Yet the public domain is nothing to fear. The works of Homer, Sophocles, Confucius, Plato, Aristotle, Dante, Shakespeare, Galileo, Newton, Bach, Beethoven, and other creative giants are all in the public domain. Their works are revered, not reviled. Sure, the fact that the Fifth Symphony is in the public domain enabled Chuck Berry to write “Roll Over Beethoven”; but far from defiling Beethoven’s good name, Berry’s song indicates the level of respect that we still have for Beethoven’s works. I bet you’d love it for your works to be similarly known and respected two hundred years from now (what creative individual wouldn’t?).
Because of that corporate influence over the copyright laws (at least in America), you face a choice: accept that your works will never pass into the public domain, or willingly place them there. You can place your works into the public domain immediately (as I have done) or specify in your will that your works shall pass into the public domain upon your death. I find it simpler to place my works in the public domain as soon as I publish them, but only you can decide the best course of action for your own works.

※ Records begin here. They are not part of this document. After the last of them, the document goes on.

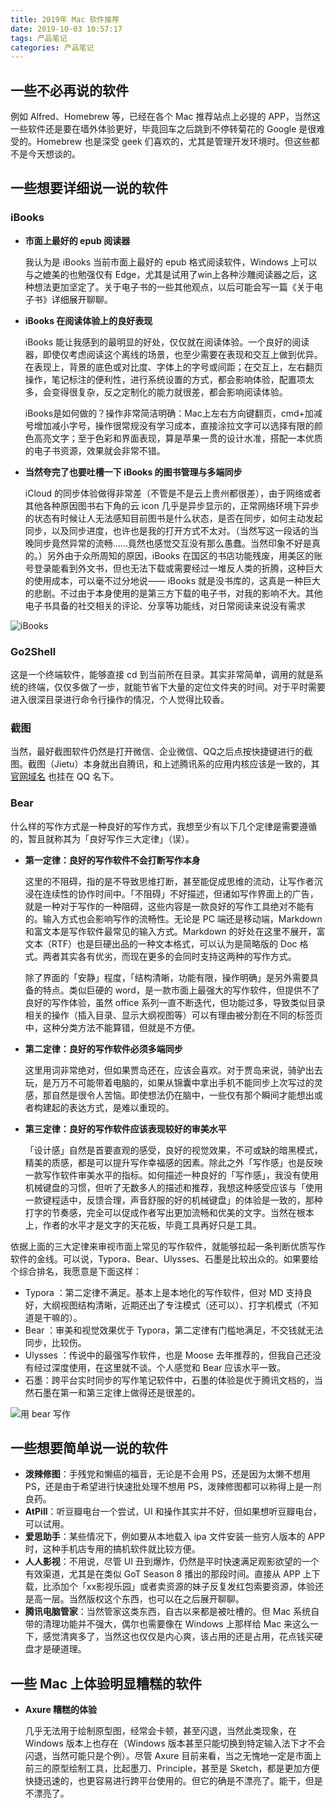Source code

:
 ```yaml
---
title: 2019年 Mac 软件推荐
date: 2019-10-03 10:57:17
tags: 产品笔记
categories: 产品笔记
---
```


## 一些不必再说的软件

例如 Alfred、Homebrew 等，已经在各个 Mac 推荐站点上必提的 APP，当然这一些软件还是要在墙外体验更好，毕竟回车之后跳到不停转菊花的 Google 是很难受的。Homebrew 也是深受 geek 们喜欢的，尤其是管理开发环境时。但这些都不是今天想谈的。



## 一些想要详细说一说的软件



### iBooks

- **市面上最好的 epub 阅读器**

  我认为是 iBooks 当前市面上最好的 epub 格式阅读软件，Windows 上可以与之媲美的也勉强仅有 Edge，尤其是试用了win上各种沙雕阅读器之后，这种想法更加坚定了。关于电子书的一些其他观点，以后可能会写一篇《关于电子书》详细展开聊聊。

- **iBooks 在阅读体验上的良好表现**

  iBooks 能让我感到的最明显的好处，仅仅就在阅读体验。一个良好的阅读器，即使仅考虑阅读这个离线的场景，也至少需要在表现和交互上做到优异。在表现上，背景的底色或对比度、字体上的字号或间距；在交互上，左右翻页操作，笔记标注的便利性，进行系统设置的方式，都会影响体验，配置项太多，会变得很复杂，反之定制化的能力就很差，都会影响阅读体验。

  iBooks是如何做的？操作非常简洁明确：Mac上左右方向键翻页，cmd+加减号增加减小字号，操作很常规没有学习成本，直接涂拉文字可以选择有限的颜色高亮文字；至于色彩和界面表现，算是苹果一贯的设计水准，搭配一本优质的电子书资源，效果就会非常不错。

- **当然夸完了也要吐槽一下 iBooks 的图书管理与多端同步**

  iCloud 的同步体验做得非常差（不管是不是云上贵州都很差），由于网络或者其他各种原因图书右下角的云 icon 几乎是异步显示的，正常网络环境下异步的状态有时候让人无法感知目前图书是什么状态，是否在同步，如何主动发起同步，以及同步进度，也许也是我的打开方式不太对。（当然写这一段话的当晚同步竟然异常的流畅……竟然也感觉交互没有那么愚蠢。当然印象不好是真的。）另外由于众所周知的原因，iBooks 在国区的书店功能残废，用美区的账号登录能看到外文书，但也无法下载或需要经过一堆反人类的折腾，这种巨大的使用成本，可以毫不过分地说—— iBooks 就是没书库的，这真是一种巨大的悲剧。不过由于本身使用的是第三方下载的电子书，对我的影响不大。其他电子书具备的社交相关的评论、分享等功能线，对日常阅读来说没有需求

![iBooks](https://upload-images.jianshu.io/upload_images/61740-b18bb9bb75ef20fe.png?imageMogr2/auto-orient/strip%7CimageView2/2/w/1240)



### Go2Shell

这是一个终端软件，能够直接 cd 到当前所在目录。其实非常简单，调用的就是系统的终端，仅仅多做了一步，就能节省下大量的定位文件夹的时间。对于平时需要进入很深目录进行命令行操作的情况，个人觉得比较香。



### 截图

当然，最好截图软件仍然是打开微信、企业微信、QQ之后点按快捷键进行的截图。截图（Jietu）本身就出自腾讯，和上述腾讯系的应用内核应该是一致的，其 [官网域名](https://jietu.qq.com/) 也挂在 QQ 名下。



### Bear

什么样的写作方式是一种良好的写作方式，我想至少有以下几个定律是需要遵循的，暂且就称其为「良好写作三大定律」（误）。

- **第一定律：良好的写作软件不会打断写作本身**
  
  这里的不阻碍，指的是不导致思维打断，甚至能促成思维的流动，让写作者沉浸在连续性的协作时间中。「不阻碍」不好描述，但诸如写作界面上的广告，就是一种对于写作的一种阻碍，这些内容是一款良好的写作工具绝对不能有的。输入方式也会影响写作的流畅性。无论是 PC 端还是移动端，Markdown 和富文本是写作软件最常见的输入方式。Markdown 的好处在这里不展开，富文本（RTF）也是巨硬出品的一种文本格式，可以认为是简略版的 Doc 格式。两者其实各有优劣，而现在更多的会同时支持这两种的写作方式。
  
  除了界面的「安静」程度，「结构清晰，功能有限，操作明确」是另外需要具备的特点。类似巨硬的 word，是一款市面上最强大的写作软件，但提供不了良好的写作体验，虽然 office 系列一直不断迭代，但功能过多，导致类似目录相关的操作（插入目录、显示大纲视图等）可以有理由被分割在不同的标签页中，这种分类方法不能算错，但就是不方便。

- **第二定律：良好的写作软件必须多端同步**

  这里用词非常绝对，但如果贾岛还在，应该会喜欢。对于贾岛来说，骑驴出去玩，是万万不可能带着电脑的，如果从锦囊中拿出手机不能同步上次写过的灵感，那自然是很令人苦恼。即使想法仍在脑中，一些仅有那个瞬间才能想出或者构建起的表达方式，是难以重现的。

- **第三定律：良好的写作软件应该表现较好的审美水平**

  「设计感」自然是首要直观的感受，良好的视觉效果，不可或缺的暗黑模式，精美的质感，都是可以提升写作幸福感的因素。除此之外「写作感」也是反映一款写作软件审美水平的指标。如何描述一种良好的「写作感」，我没有使用机械键盘的习惯，但听了无数多人的描述和推荐，我想这种感受应该与「使用一款键程适中，反馈合理，声音舒服的好的机械键盘」的体验是一致的，那种打字的节奏感，完全可以促成作者写出更加流畅和优美的文字。当然在根本上，作者的水平才是文字的天花板，毕竟工具再好只是工具。

依据上面的三大定律来审视市面上常见的写作软件，就能够拉起一条判断优质写作软件的金线。可以说，Typora、Bear、Ulysses、石墨是比较出众的。如果要给个综合排名，我愿意是下面这样：
- Typora ：第二定律不满足。基本上是本地化的写作软件，但对 MD 支持良好，大纲视图结构清晰，近期还出了专注模式（还可以）、打字机模式（不知道是干嘛的）。
- Bear ：审美和视觉效果优于 Typora，第二定律有门槛地满足，不交钱就无法同步，比较伤。
- Ulysses ：传说中的最强写作软件，也是 Moose 去年推荐的，但我自己还没有经过深度使用，在这里就不谈。个人感觉和 Bear 应该水平一致。
- 石墨：跨平台实时同步的写作笔记软件中，石墨的体验是优于腾讯文档的，当然石墨在第一和第三定律上做得还是很差的。

![用 bear 写作](https://upload-images.jianshu.io/upload_images/61740-502a87c9d4df0e79.png?imageMogr2/auto-orient/strip%7CimageView2/2/w/1240)




## 一些想要简单说一说的软件


- **泼辣修图**：手残党和懒癌的福音，无论是不会用 PS，还是因为太懒不想用 PS，还是由于希望进行快速批处理不想用 PS，泼辣修图都可以称得上是一剂良药。
- **AtPill**：听豆瓣电台一个尝试，UI 和操作其实并不好，但如果想听豆瓣电台，可以试用。
- **爱思助手**：某些情况下，例如要从本地载入 ipa 文件安装一些穷人版本的 APP 时，这种手机店专用的搞机软件就比较方便。
- **人人影视**：不用说，尽管 UI 丑到爆炸，仍然是平时快速满足观影欲望的一个有效渠道，尤其是在类似 GoT Season 8 播出的那段时间。直接从 APP 上下载，比添加个「xx影视乐园」或者卖资源的妹子反复发红包索要资源，体验还是高一层。当然版权这个东西，也可以在之后展开聊聊。
- **腾讯电脑管家**：当然管家这类东西，自古以来都是被吐槽的。但 Mac 系统自带的清理功能并不强大，偶尔也需要像在 Windows 上那样给 Mac 来这么一下，感觉清爽多了，当然这也仅仅是内心爽，该占用的还是占用，花点钱买硬盘才是硬道理。



## 一些 Mac 上体验明显糟糕的软件


- **Axure 糟糕的体验**

  几乎无法用于绘制原型图，经常会卡顿，甚至闪退，当然此类现象，在 Windows 版本上也存在（Windows 版本甚至只能切换到特定输入法下才不会闪退，当然可能只是个例）。尽管 Axure 目前来看，当之无愧地一定是市面上前三的原型绘制工具，比起墨刀、Principle，甚至是 Sketch，都是更加方便快捷迅速的，也更容易进行跨平台使用的。但它的确是不漂亮了。能干，但是不漂亮了。
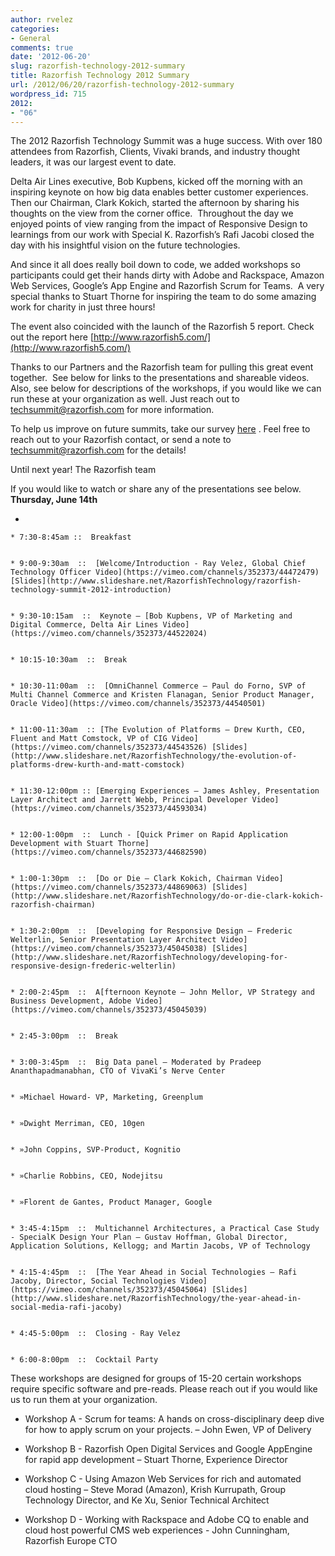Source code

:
 ```yaml
---
author: rvelez
categories:
- General
comments: true
date: '2012-06-20'
slug: razorfish-technology-2012-summary
title: Razorfish Technology 2012 Summary
url: /2012/06/20/razorfish-technology-2012-summary
wordpress_id: 715
2012:
- "06"
---
```



The 2012 Razorfish Technology Summit was a huge success. With over 180 attendees from Razorfish, Clients, Vivaki brands, and industry thought leaders, it was our largest event to date.





Delta Air Lines executive, Bob Kupbens, kicked off the morning with an inspiring keynote on how big data enables better customer experiences.  Then our Chairman, Clark Kokich, started the afternoon by sharing his thoughts on the view from the corner office.  Throughout the day we enjoyed points of view ranging from the impact of Responsive Design to learnings from our work with Special K. Razorfish’s Rafi Jacobi closed the day with his insightful vision on the future technologies.



And since it all does really boil down to code, we added workshops so participants could get their hands dirty with Adobe and Rackspace, Amazon Web Services, Google’s App Engine and Razorfish Scrum for Teams.  A very special thanks to Stuart Thorne for inspiring the team to do some amazing work for charity in just three hours!

The event also coincided with the launch of the Razorfish 5 report. Check out the report here [http://www.razorfish5.com/](http://www.razorfish5.com/)

Thanks to our Partners and the Razorfish team for pulling this great event together.  See below for links to the presentations and shareable videos. Also, see below for descriptions of the workshops, if you would like we can run these at your organization as well. Just reach out to techsummit@razorfish.com for more information. 

To help us improve on future summits, take our survey [here](https://docs.google.com/spreadsheet/viewform?fromEmail=true&formkey=dDBJWEJYbkhJS2I1SllaQnpqaWMtX0E6MQ) . Feel free to reach out to your Razorfish contact, or send a note to techsummit@razorfish.com for the details!

Until next year!
The Razorfish team

If you would like to watch or share any of the presentations see below. 
**Thursday, June 14th**



	
  * 

	
    * 7:30-8:45am ::  Breakfast

	
    * 9:00-9:30am  ::  [Welcome/Introduction - Ray Velez, Global Chief Technology Officer Video](https://vimeo.com/channels/352373/44472479) [Slides](http://www.slideshare.net/RazorfishTechnology/razorfish-technology-summit-2012-introduction)

	
    * 9:30-10:15am  ::  Keynote – [Bob Kupbens, VP of Marketing and Digital Commerce, Delta Air Lines Video](https://vimeo.com/channels/352373/44522024)

	
    * 10:15-10:30am  ::  Break

	
    * 10:30-11:00am  ::  [OmniChannel Commerce – Paul do Forno, SVP of Multi Channel Commerce and Kristen Flanagan, Senior Product Manager, Oracle Video](https://vimeo.com/channels/352373/44540501)

	
    * 11:00-11:30am  :: [The Evolution of Platforms – Drew Kurth, CEO, Fluent and Matt Comstock, VP of CIG Video](https://vimeo.com/channels/352373/44543526) [Slides](http://www.slideshare.net/RazorfishTechnology/the-evolution-of-platforms-drew-kurth-and-matt-comstock)

	
    * 11:30-12:00pm :: [Emerging Experiences – James Ashley, Presentation Layer Architect and Jarrett Webb, Principal Developer Video](https://vimeo.com/channels/352373/44593034)

	
    * 12:00-1:00pm  ::  Lunch - [Quick Primer on Rapid Application Development with Stuart Thorne](https://vimeo.com/channels/352373/44682590)

	
    * 1:00-1:30pm  ::  [Do or Die – Clark Kokich, Chairman Video](https://vimeo.com/channels/352373/44869063) [Slides](http://www.slideshare.net/RazorfishTechnology/do-or-die-clark-kokich-razorfish-chairman)

	
    * 1:30-2:00pm  ::  [Developing for Responsive Design – Frederic Welterlin, Senior Presentation Layer Architect Video](https://vimeo.com/channels/352373/45045038) [Slides](http://www.slideshare.net/RazorfishTechnology/developing-for-responsive-design-frederic-welterlin)

	
    * 2:00-2:45pm  ::  A[fternoon Keynote – John Mellor, VP Strategy and Business Development, Adobe Video](https://vimeo.com/channels/352373/45045039)

	
    * 2:45-3:00pm  ::  Break

	
    * 3:00-3:45pm  ::  Big Data panel – Moderated by Pradeep Ananthapadmanabhan, CTO of VivaKi’s Nerve Center

	
    * »Michael Howard- VP, Marketing, Greenplum

	
    * »Dwight Merriman, CEO, 10gen

	
    * »John Coppins, SVP-Product, Kognitio

	
    * »Charlie Robbins, CEO, Nodejitsu

	
    * »Florent de Gantes, Product Manager, Google

	
    * 3:45-4:15pm  ::  Multichannel Architectures, a Practical Case Study - SpecialK Design Your Plan – Gustav Hoffman, Global Director, Application Solutions, Kellogg; and Martin Jacobs, VP of Technology

	
    * 4:15-4:45pm  ::  [The Year Ahead in Social Technologies – Rafi Jacoby, Director, Social Technologies Video](https://vimeo.com/channels/352373/45045064) [Slides](http://www.slideshare.net/RazorfishTechnology/the-year-ahead-in-social-media-rafi-jacoby)

	
    * 4:45-5:00pm  ::  Closing - Ray Velez

	
    * 6:00-8:00pm  ::  Cocktail Party





These workshops are designed for groups of 15-20 certain workshops require specific software and pre-reads. Please reach out if you would like us to run them at your organization. 



	
  * Workshop A - Scrum for teams: A hands on cross-disciplinary deep dive for how to apply scrum on your projects. – John Ewen, VP of Delivery

	
  * Workshop B - Razorfish Open Digital Services and Google AppEngine for rapid app development – Stuart Thorne, Experience Director

	
  * Workshop C - Using Amazon Web Services for rich and automated cloud hosting – Steve Morad (Amazon), Krish Kurrupath, Group Technology Director, and Ke Xu, Senior Technical Architect

	
  * Workshop D - Working with Rackspace and Adobe CQ to enable and cloud host powerful CMS web experiences - John Cunningham, Razorfish Europe CTO

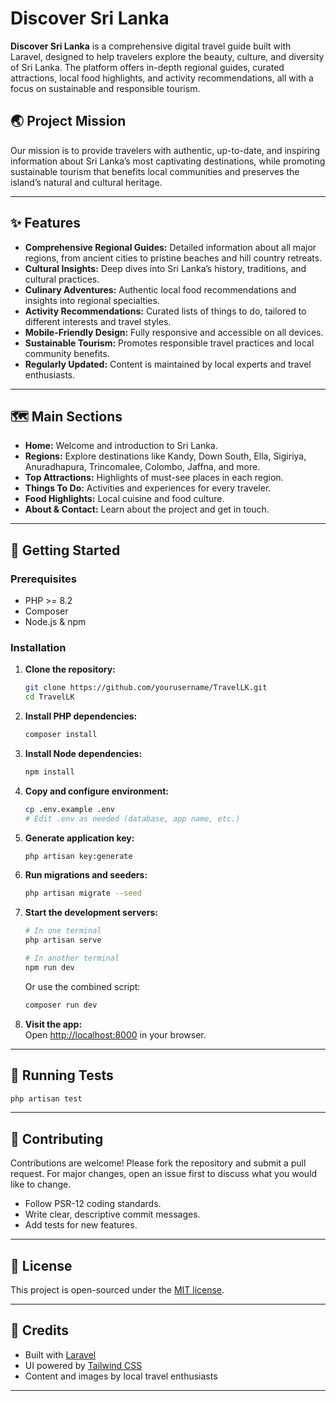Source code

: # Discover Sri Lanka

**Discover Sri Lanka** is a comprehensive digital travel guide built with Laravel, designed to help travelers explore the beauty, culture, and diversity of Sri Lanka. The platform offers in-depth regional guides, curated attractions, local food highlights, and activity recommendations, all with a focus on sustainable and responsible tourism.

## 🌏 Project Mission

Our mission is to provide travelers with authentic, up-to-date, and inspiring information about Sri Lanka’s most captivating destinations, while promoting sustainable tourism that benefits local communities and preserves the island’s natural and cultural heritage.

---

## ✨ Features

- **Comprehensive Regional Guides:** Detailed information about all major regions, from ancient cities to pristine beaches and hill country retreats.
- **Cultural Insights:** Deep dives into Sri Lanka’s history, traditions, and cultural practices.
- **Culinary Adventures:** Authentic local food recommendations and insights into regional specialties.
- **Activity Recommendations:** Curated lists of things to do, tailored to different interests and travel styles.
- **Mobile-Friendly Design:** Fully responsive and accessible on all devices.
- **Sustainable Tourism:** Promotes responsible travel practices and local community benefits.
- **Regularly Updated:** Content is maintained by local experts and travel enthusiasts.

---

## 🗺️ Main Sections

- **Home:** Welcome and introduction to Sri Lanka.
- **Regions:** Explore destinations like Kandy, Down South, Ella, Sigiriya, Anuradhapura, Trincomalee, Colombo, Jaffna, and more.
- **Top Attractions:** Highlights of must-see places in each region.
- **Things To Do:** Activities and experiences for every traveler.
- **Food Highlights:** Local cuisine and food culture.
- **About & Contact:** Learn about the project and get in touch.

---

## 🚀 Getting Started

### Prerequisites

- PHP >= 8.2
- Composer
- Node.js & npm

### Installation

1. **Clone the repository:**
   ```bash
   git clone https://github.com/yourusername/TravelLK.git
   cd TravelLK
   ```

2. **Install PHP dependencies:**
   ```bash
   composer install
   ```

3. **Install Node dependencies:**
   ```bash
   npm install
   ```

4. **Copy and configure environment:**
   ```bash
   cp .env.example .env
   # Edit .env as needed (database, app name, etc.)
   ```

5. **Generate application key:**
   ```bash
   php artisan key:generate
   ```

6. **Run migrations and seeders:**
   ```bash
   php artisan migrate --seed
   ```

7. **Start the development servers:**
   ```bash
   # In one terminal
   php artisan serve

   # In another terminal
   npm run dev
   ```
   Or use the combined script:
   ```bash
   composer run dev
   ```

8. **Visit the app:**  
   Open [http://localhost:8000](http://localhost:8000) in your browser.

---

## 🧪 Running Tests

```bash
php artisan test
```

---

## 🤝 Contributing

Contributions are welcome! Please fork the repository and submit a pull request. For major changes, open an issue first to discuss what you would like to change.

- Follow PSR-12 coding standards.
- Write clear, descriptive commit messages.
- Add tests for new features.

---

## 📄 License

This project is open-sourced under the [MIT license](LICENSE).

---

## 🙏 Credits

- Built with [Laravel](https://laravel.com/)
- UI powered by [Tailwind CSS](https://tailwindcss.com/)
- Content and images by local travel enthusiasts

---
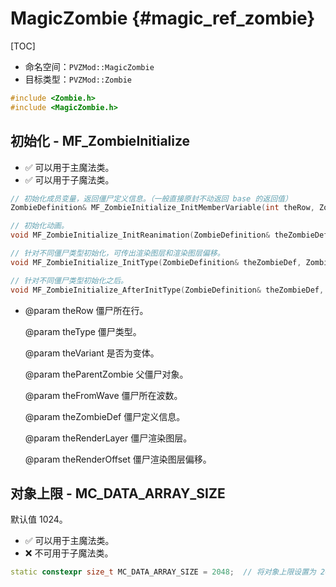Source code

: # MagicZombie {#magic_ref_zombie}

[TOC]

* 命名空间：`PVZMod::MagicZombie`
* 目标类型：`PVZMod::Zombie`

```cpp
#include <Zombie.h>
#include <MagicZombie.h>
```

## 初始化 - MF_ZombieInitialize

* ✅ 可以用于主魔法类。
* ✅ 可以用于子魔法类。

```cpp
// 初始化成员变量，返回僵尸定义信息。（一般直接原封不动返回 base 的返回值）
ZombieDefinition& MF_ZombieInitialize_InitMemberVariable(int theRow, ZombieType theType, bool theVariant, Zombie* theParentZombie, int theFromWave, MagicZombie::ZombieInitialize_InitMemberVariable_t& base);

// 初始化动画。
void MF_ZombieInitialize_InitReanimation(ZombieDefinition& theZombieDef, MagicZombie::ZombieInitialize_InitReanimation_t& base);

// 针对不同僵尸类型初始化，可传出渲染图层和渲染图层偏移。
void MF_ZombieInitialize_InitType(ZombieDefinition& theZombieDef, Zombie* theParentZombie, RenderLayer& theRenderLayer, int& theRenderOffset, MagicZombie::ZombieInitialize_InitType_t& base);

// 针对不同僵尸类型初始化之后。
void MF_ZombieInitialize_AfterInitType(ZombieDefinition& theZombieDef, Zombie* theParentZombie, RenderLayer theRenderLayer, int theRenderOffset, MagicZombie::ZombieInitialize_AfterInitType_t& base);
```

* @param theRow 僵尸所在行。

  @param theType 僵尸类型。

  @param theVariant 是否为变体。

  @param theParentZombie 父僵尸对象。

  @param theFromWave 僵尸所在波数。

  @param theZombieDef 僵尸定义信息。

  @param theRenderLayer 僵尸渲染图层。

  @param theRenderOffset 僵尸渲染图层偏移。

## 对象上限 - MC_DATA_ARRAY_SIZE

默认值 1024。

* ✅ 可以用于主魔法类。
* ❌ 不可用于子魔法类。

```cpp
static constexpr size_t MC_DATA_ARRAY_SIZE = 2048;	// 将对象上限设置为 2048
```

I would add that if you don’t make an effort to free your works, they will disappear, and your creative legacy with them.
One item of fear, uncertainty and doubt spread about the public domain (that would have been out of scope for Saint-André’s essay to address) is that it may not be possible legally to affirmatively place a work into the public domain (see Wikipedia:Granting work into the public domain for some discussion), especially outside the U.S. jurisdiction.
I believe wikipedians attempt to work around this with statements like the one currently in Template:Userpd (emphasis added):
I, the author, hereby agree to waive all claim of copyright (economic and moral) in all content contributed by me, the user, and immediately place any and all contributions by me into the public domain; I grant anyone the right to use my work for any purpose, without any conditions, to be changed or destroyed in any manner whatsoever without any attribution or notice to the creator.
Or one of many specialized “public domain or release all rights legally possible” templates like this one:
This image really is in the Public domain as its author has released it into the public domain. If this is not possible, the author grants anyone the right to use this work for any purpose, without any conditions, unless such conditions are required by law.
I have no idea what a court would make of these, but presumably someone has or will inform the Wikipedia community if they are bogus.